It is wildly agreed that the main obstacle to “help computers help us more” and relegate to these helpful partners even more complex and sensitive tasks is not inadequate speed and unsatisfactory raw computing power in the existing machines, but our limited ability to design and implement complex systems with sufficiently high degree of confidence in their correctness under all circumstances (Clarke et al, 1999). This problem of design validation – ensuring the correctness of the design at the earliest stage possible – is the major challenge in any responsible system development process, and the activities intended for its solution occupy an ever increasing portion of the development cycle cost and time budgets.
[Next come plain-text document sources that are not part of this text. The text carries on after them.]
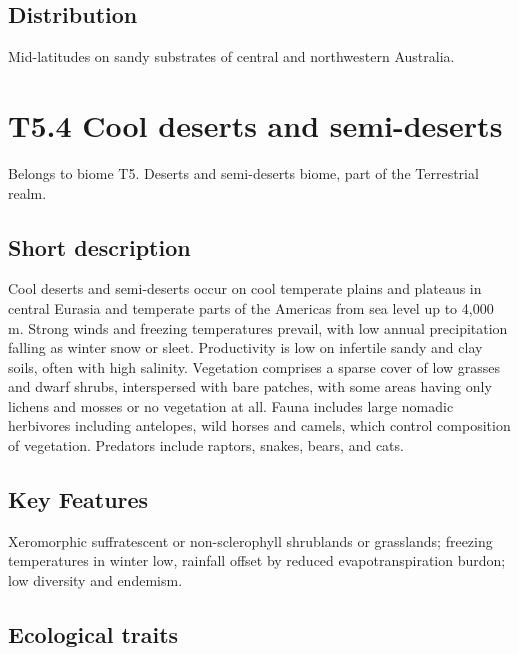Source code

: \documentclass[
  letterpaper,
  DIV=11,
  numbers=noendperiod]{scrartcl}
\begin{document}
\subsection{Distribution}\label{distribution-90}

Mid-latitudes on sandy substrates of central and northwestern Australia.

\section{T5.4 Cool deserts and
semi-deserts}\label{t5.4-cool-deserts-and-semi-deserts}

Belongs to biome T5. Deserts and semi-deserts biome, part of the
Terrestrial realm.

\subsection{Short description}\label{short-description-91}

Cool deserts and semi-deserts occur on cool temperate plains and
plateaus in central Eurasia and temperate parts of the Americas from sea
level up to 4,000 m. Strong winds and freezing temperatures prevail,
with low annual precipitation falling as winter snow or sleet.
Productivity is low on infertile sandy and clay soils, often with high
salinity. Vegetation comprises a sparse cover of low grasses and dwarf
shrubs, interspersed with bare patches, with some areas having only
lichens and mosses or no vegetation at all. Fauna includes large nomadic
herbivores including antelopes, wild horses and camels, which control
composition of vegetation. Predators include raptors, snakes, bears, and
cats.

\subsection{Key Features}\label{key-features-91}

Xeromorphic suffratescent or non-sclerophyll shrublands or grasslands;
freezing temperatures in winter low, rainfall offset by reduced
evapotranspiration burdon; low diversity and endemism.

\subsection{Ecological traits}\label{ecological-traits-91}
\end{document}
Two major approaches to analyze the system quality are testing and verification. Traditional and widely used quality assurance techniques based on software testing are inadequate to ensure the reliability of complex systems. In addition to the inherent limitation of testing from being able to guarantee system properties, many of today’s software systems are designed to adapt in a wide range of environments and evolve over time. Because of this, the range of possible testing scenarios at code level becomes extremely large and potentially uncontrollable.

Formal methods (Harel, 1987, Hoare, 1985, Milner, 1989, Manna & Pnueli, 1992, Murata, 1989) for software specification and verification have been viewed as a promising way to address the problems associated with testing. These methods are precise and rigorous and can prevent and detect system defects introduced at the early stages of development, which are often more costly to fix and have more severe consequences. Despite of tremendous advances, however, widely spread application of formal methods in practical system development still remains to be seen (Craigen et al, 1995). A major cause for the problem is that results on formal methods are to large extent fragmented. Formal techniques are viewed as difficult and expensive to use because their application is ad hoc, and they are too fine grained to deal with the complexity in practical-sized development. Thus it is necessary to precisely define, measure, and analyze software dependability at a level higher than source code. Recent research has shown that it is especially important to explore technologies how to handle dependability attributes at the software architecture level for the following reasons:

  • ● A software architecture description presents the highest-level design abstraction of a system. As a result it is relative simple compared to a detailed system design. Thus it is more likely to develop an effective methodology to study dependability attributes.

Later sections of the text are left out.